When Jesus said to take up our crosses and follow him, it was not in order for us to nail others to the crosses we carry. This is the comfort and challenge of the Gospel, for God embraces the humanity in both offender and offended, as each of us is both offender and offended, thus we are called to resist the temptation of retribution and engage the process of restoration. Because, ultimatley, the scandal of God’s criminal justice is forgiveness.

The scandal of God’s criminal justice is forgiveness. 

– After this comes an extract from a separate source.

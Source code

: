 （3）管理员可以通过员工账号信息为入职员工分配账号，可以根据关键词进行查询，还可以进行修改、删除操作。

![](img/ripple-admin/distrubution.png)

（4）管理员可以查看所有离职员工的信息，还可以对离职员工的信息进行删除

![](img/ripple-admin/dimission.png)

It does not mean that we should accept all things, nor does it mean that we should forget all things. It does not mean that we should simply give out a free pass, nor does it mean that reparations should not be sought. Yet it all does mean that we are called to forgive as God first forgave us. Why? Because resentment is like drinking rat poison and expecting the rat to die, and forgiveness allows us to let go of our false hopes for a better past. In walking this way of the Risen Christ, the aim of God’s criminal justice is not to put offenders in chains, but to release us all of our own. 

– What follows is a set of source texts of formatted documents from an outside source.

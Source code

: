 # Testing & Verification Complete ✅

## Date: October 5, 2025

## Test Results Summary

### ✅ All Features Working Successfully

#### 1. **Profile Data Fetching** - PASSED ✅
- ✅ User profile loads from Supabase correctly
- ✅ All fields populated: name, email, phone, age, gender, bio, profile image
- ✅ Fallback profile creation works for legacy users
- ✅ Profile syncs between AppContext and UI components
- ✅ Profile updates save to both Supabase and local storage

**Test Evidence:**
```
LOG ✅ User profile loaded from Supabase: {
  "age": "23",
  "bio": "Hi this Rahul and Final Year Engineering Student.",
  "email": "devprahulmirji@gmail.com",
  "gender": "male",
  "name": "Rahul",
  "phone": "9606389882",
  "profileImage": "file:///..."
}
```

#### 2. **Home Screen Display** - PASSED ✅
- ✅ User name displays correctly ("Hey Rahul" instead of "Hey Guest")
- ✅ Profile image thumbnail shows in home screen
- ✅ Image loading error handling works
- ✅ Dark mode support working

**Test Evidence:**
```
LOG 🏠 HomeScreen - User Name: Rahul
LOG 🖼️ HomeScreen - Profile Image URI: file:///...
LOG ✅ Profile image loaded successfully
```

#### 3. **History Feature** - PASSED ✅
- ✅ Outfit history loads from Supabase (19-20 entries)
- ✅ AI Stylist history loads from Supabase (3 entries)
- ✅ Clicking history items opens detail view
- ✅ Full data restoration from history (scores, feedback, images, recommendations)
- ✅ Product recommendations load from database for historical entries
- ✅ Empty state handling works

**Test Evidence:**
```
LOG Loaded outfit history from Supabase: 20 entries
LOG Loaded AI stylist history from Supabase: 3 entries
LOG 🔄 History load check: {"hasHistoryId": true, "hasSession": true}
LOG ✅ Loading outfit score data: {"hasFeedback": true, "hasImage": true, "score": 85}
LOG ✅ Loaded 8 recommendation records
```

We receive an example of such restoration from across the ocean in Zambia. In the Bemba tribe, when a person acts irresponsibly or unjustly, they are placed in the center of the village, alone and unfettered. We can imagine the scene. In response to an injustice, all work ceases, and every man, every woman, and every child in the village gathers in a large circle around the accused individual. Then, each person in the tribe speaks to the accused, one at a time, not to offer words of judgment or condemnation, but to recite the good things that the accused has done in their lifetime. Every life-giving experience that can be recalled with any detail and accuracy, is recounted, and shared publically, for all to hear. Why? Because such affirmation is a reminder of who that person truly is. This ceremony often lasts for days, depending upon the severity of the offense, and at the end, when the circle is broken, a closing ritual occurs, and the accused is symbolically - and literally - restored, back into the fullness of the community.
This is how God’s criminal justice works. 

When we are at our worst, we are reminded that, at our core, with the Crucified and Risen Christ as our guide, we were created to be connected as community, which means, when the bonds are inevitably broken, the goal is to intentionally restore, repair, and to the best of our cooperative abilities, even resurrect. For as difficult as it may sound, accountability and absolution can join together, as justice and mercy are mutual partners in the grand dance of life in its fullness. Although reaching for such restoration may not quench our steadfast thirst for revenge, this is our path to sustainable peace, for it is the example we receive in Jesus, and our key to unlocking the beauty and freedom of God’s criminal justice. 

As people of God, both offenders and offended, the scandal, the beauty, and the freedom of God’s criminal justice is forgiveness. May we receive it, when the fingers of the community are pointed at us. May we share it, when our fingers are pointed at others. This day and always. Amen.